By Sheera Frenkel & Stuart A. Thompson
The New York Times
After President Vladimir Putin of Russia claimed that action against Ukraine was taken in self-defense, Fox News host Tucker Carlson and conservative commentator Candace Owens repeated the assertion. When Putin insisted he was trying to “denazify” Ukraine, Joe Oltmann, a far-right podcaster, and Lara Logan, another right-wing commentator, mirrored the idea.
The echoing went the other way, too. Some far-right U.S. news sites, like Infowars, stoked a longtime, unfounded Russian claim that the United States funded biological weapons labs in Ukraine. Russian officials seized on the chatter, with the Kremlin contending it had documentation of bioweapons programs that justified its “special military operation” in Ukraine.
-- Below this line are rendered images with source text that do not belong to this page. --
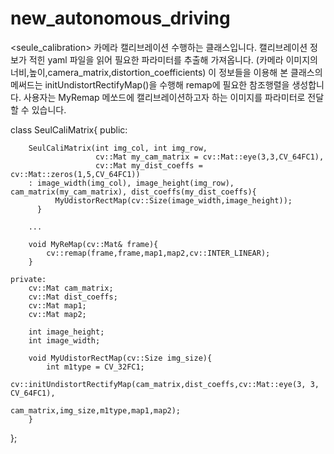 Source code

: # new_autonomous_driving

<seule_calibration>
카메라 캘리브레이션 수행하는 클래스입니다.
캘리브레이션 정보가 적힌 yaml 파일을 읽어 필요한 파라미터를 추출해 가져옵니다.
(카메라 이미지의 너비,높이,camera_matrix,distortion_coefficients)
이 정보들을 이용해 본 클래스의 메써드는 initUndistortRectifyMap()을 수행해 remap에 필요한 참조행렬을 생성합니다.
사용자는 MyRemap 메쏘드에 캘리브레이션하고자 하는 이미지를 파라미터로 전달할 수 있습니다.

class SeulCaliMatrix{
    public:
        
        SeulCaliMatrix(int img_col, int img_row, 
                       cv::Mat my_cam_matrix = cv::Mat::eye(3,3,CV_64FC1), 
                       cv::Mat my_dist_coeffs = cv::Mat::zeros(1,5,CV_64FC1))
        : image_width(img_col), image_height(img_row), cam_matrix(my_cam_matrix), dist_coeffs(my_dist_coeffs){
              MyUdistorRectMap(cv::Size(image_width,image_height));
          }

        ...

        void MyReMap(cv::Mat& frame){
            cv::remap(frame,frame,map1,map2,cv::INTER_LINEAR);
        }
        
    private:
        cv::Mat cam_matrix;
        cv::Mat dist_coeffs;
        cv::Mat map1;
        cv::Mat map2;

        int image_height;   
        int image_width;

        void MyUdistorRectMap(cv::Size img_size){
            int m1type = CV_32FC1;
            cv::initUndistortRectifyMap(cam_matrix,dist_coeffs,cv::Mat::eye(3, 3, CV_64FC1),
                                        cam_matrix,img_size,m1type,map1,map2);
        }
         
};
As war has raged, the Kremlin’s talking points and some right-wing discourse in the United States — fueled by those on the far right — have coalesced. On social media, podcasts and television, falsehoods about the invasion of Ukraine have flowed both ways, with Americans amplifying lies from Russians and the Kremlin spreading fabrications that festered in U.S. forums online.
By reinforcing and feeding each other’s messaging, some right-wing Americans have given credibility to Russia’s assertions and vice versa. Together, they have created an alternate reality, recasting the Western bloc of allies as provokers, blunderers and liars, which has bolstered Putin.